The main issue now is how can we sync the data between the two regions, the current DynamoDB and RDS don't inherently support multiple regions.

Are there any best practices in such a case?

1
Considered using the AWS Data Pipeline? I use it for backing up Dynamo DB to S3, but there is no reason not to use it for synchronizing between regions.marco
Thank you for your help,we are looking for multi master solution between regions. by using data pipeline, one of the regions will become a master and another become a slave, so all updates should be done on the master, and the slave one should be used only for read ( it is not easy to write the logic behind synchronizing updates between regions . Current RDS has a built in Read Replica service between regions, but there is nothing for DynamoDB. Can we use Data pipline for each update ?? because we dont want to copy the whole database each time.user3341697
otherwise we are thinking of using SQS with dynamodb to send all update requests to the Slave regions.user3341697

1 Answers

3
votes

This is a big problem when the access is from different geographies.

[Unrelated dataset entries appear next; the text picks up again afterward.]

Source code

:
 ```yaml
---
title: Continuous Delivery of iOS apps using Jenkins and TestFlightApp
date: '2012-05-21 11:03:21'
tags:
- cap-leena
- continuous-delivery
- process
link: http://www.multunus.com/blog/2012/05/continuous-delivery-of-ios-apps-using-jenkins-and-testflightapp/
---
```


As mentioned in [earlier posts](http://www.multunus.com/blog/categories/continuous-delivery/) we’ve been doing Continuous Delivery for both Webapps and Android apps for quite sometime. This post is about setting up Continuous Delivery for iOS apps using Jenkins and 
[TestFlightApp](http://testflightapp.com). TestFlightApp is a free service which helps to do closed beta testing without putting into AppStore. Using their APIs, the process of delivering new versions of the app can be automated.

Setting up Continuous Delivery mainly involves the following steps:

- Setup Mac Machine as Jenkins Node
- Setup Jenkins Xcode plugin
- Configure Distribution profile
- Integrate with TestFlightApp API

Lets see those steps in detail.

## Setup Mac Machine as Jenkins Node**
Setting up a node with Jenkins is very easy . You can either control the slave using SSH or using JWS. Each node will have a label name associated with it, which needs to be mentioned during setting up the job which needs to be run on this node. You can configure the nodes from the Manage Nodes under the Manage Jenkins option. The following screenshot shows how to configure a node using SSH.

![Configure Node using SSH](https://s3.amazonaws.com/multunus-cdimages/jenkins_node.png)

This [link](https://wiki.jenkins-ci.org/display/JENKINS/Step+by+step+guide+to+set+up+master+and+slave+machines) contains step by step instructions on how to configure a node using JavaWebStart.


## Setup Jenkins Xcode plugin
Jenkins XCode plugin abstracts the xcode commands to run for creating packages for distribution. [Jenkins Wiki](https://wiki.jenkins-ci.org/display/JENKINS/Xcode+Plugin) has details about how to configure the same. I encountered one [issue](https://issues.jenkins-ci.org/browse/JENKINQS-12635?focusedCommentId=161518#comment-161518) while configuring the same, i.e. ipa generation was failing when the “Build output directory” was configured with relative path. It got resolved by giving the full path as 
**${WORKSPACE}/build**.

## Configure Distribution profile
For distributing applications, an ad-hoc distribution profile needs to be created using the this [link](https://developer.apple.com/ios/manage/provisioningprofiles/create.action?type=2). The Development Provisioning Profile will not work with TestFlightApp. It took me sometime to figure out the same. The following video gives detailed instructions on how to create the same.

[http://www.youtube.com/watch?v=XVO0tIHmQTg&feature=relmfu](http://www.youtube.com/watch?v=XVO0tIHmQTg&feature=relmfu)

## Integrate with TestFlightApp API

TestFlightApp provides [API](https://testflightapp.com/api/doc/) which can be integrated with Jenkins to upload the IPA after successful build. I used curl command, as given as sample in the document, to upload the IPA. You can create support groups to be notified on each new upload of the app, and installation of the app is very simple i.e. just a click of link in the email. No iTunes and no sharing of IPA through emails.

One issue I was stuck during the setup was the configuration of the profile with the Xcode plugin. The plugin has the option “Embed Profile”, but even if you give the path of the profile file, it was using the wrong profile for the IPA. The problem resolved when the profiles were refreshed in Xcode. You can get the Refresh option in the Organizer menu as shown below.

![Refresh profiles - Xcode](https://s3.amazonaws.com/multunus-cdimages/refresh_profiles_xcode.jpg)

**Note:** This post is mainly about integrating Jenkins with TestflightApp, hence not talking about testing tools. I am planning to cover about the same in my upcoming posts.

RDS off late has some support for cross-region "read" replicas. Take a look here. http://aws.amazon.com/about-aws/whats-new/2013/11/26/announcing-point-and-click-database-replication-across-aws-regions-for-amazon-rds-for-mysql/

Dynamo DB doesn't have this. You might have to think of partitioning your data (keep Asia data in Asia and US data in US). Another possibility is to increase the speed by using an in-memory cache. Don't access Dynamo DB always for all the reads: After every successful read, cache the object in AWS Elasticache - setup this cache to be near the required regions (you will need multiple cache clusters). Then all the reads will be fast (since they are now region local). When the data changes (write) then invalidate the object in the cache as well.

However this methods only speeds up the reads (but not writes). Typically most apps will be OK with this.